It’s a rush to fix and warm up schools around the city – the blistering, chilly temperatures crippling and exposing the school system.
“Our emergency contractors will work 24/7 with the school system. As I said to Dr. Santelises, ‘tell us what you need and we’re there to help,’” Pugh said.
The mayor, CEO of Baltimore City Schools and other school leaders toured three of the facilities in the worst conditions.
“Where there might be cold classroom spaces, principals are working to accommodate those young people in warm spaces so they will not be sitting in the cold,” CEO Dr. Santelises said.

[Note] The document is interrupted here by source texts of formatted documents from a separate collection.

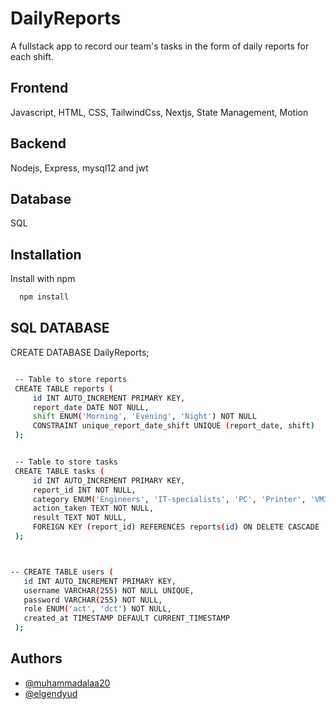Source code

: # DailyReports

A fullstack app to record our team's tasks in the form of daily reports for each shift.




## Frontend

Javascript, HTML, CSS, TailwindCss, Nextjs, State Management, Motion

## Backend

Nodejs, Express, mysql12 and jwt

## Database

SQL
## Installation

Install with npm

```bash
  npm install
```
    
## SQL DATABASE

 CREATE DATABASE DailyReports;
```bash

 -- Table to store reports
 CREATE TABLE reports (
     id INT AUTO_INCREMENT PRIMARY KEY,
     report_date DATE NOT NULL,
     shift ENUM('Morning', 'Evening', 'Night') NOT NULL
     CONSTRAINT unique_report_date_shift UNIQUE (report_date, shift)
 );
```
```bash

 -- Table to store tasks
 CREATE TABLE tasks (
     id INT AUTO_INCREMENT PRIMARY KEY,
     report_id INT NOT NULL,
     category ENUM('Engineers', 'IT-specialists', 'PC', 'Printer', 'VM3', 'PDA', 'RDT', 'Network', 'OCR', 'ERP', 'CATOS', 'EDI', 'Others') NOT NULL,
     action_taken TEXT NOT NULL,
     result TEXT NOT NULL,
     FOREIGN KEY (report_id) REFERENCES reports(id) ON DELETE CASCADE
 );
```
```bash


-- CREATE TABLE users (
   id INT AUTO_INCREMENT PRIMARY KEY,
   username VARCHAR(255) NOT NULL UNIQUE,
   password VARCHAR(255) NOT NULL,
   role ENUM('act', 'dct') NOT NULL,
   created_at TIMESTAMP DEFAULT CURRENT_TIMESTAMP
 );

```


## Authors

- [@muhammadalaa20](https://github.com/muhammadalaa20)
- [@elgendyud](https://github.com/elgendyud)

Parents are stepping in and taking matters into their own hands until issues are fixed.
“With me, because I work from home, it’s a little easier than the parents that are out there working. So I’m able to jump, grab the little ones, and get them,” Betty Clark, a parent, said.
While her kids weren’t in the coldest classrooms, she pulled her kids out anyway.
“Last Tuesday, part of the school had heat and part of the school didn’t. So I just took all of mine,” Clark said.
A drop everything mentality she and other parents have had to have in the last week. And a sudden change in schedule that forces the mayor to take action.
“Any time a school closes, a rec center or facility of public will be opened up and food will be provided,” Mayor Pugh said.
There’s now a new policy in place where when there is a school closure, the nearest rec center will open starting at 10 a.m. to 9 p.m.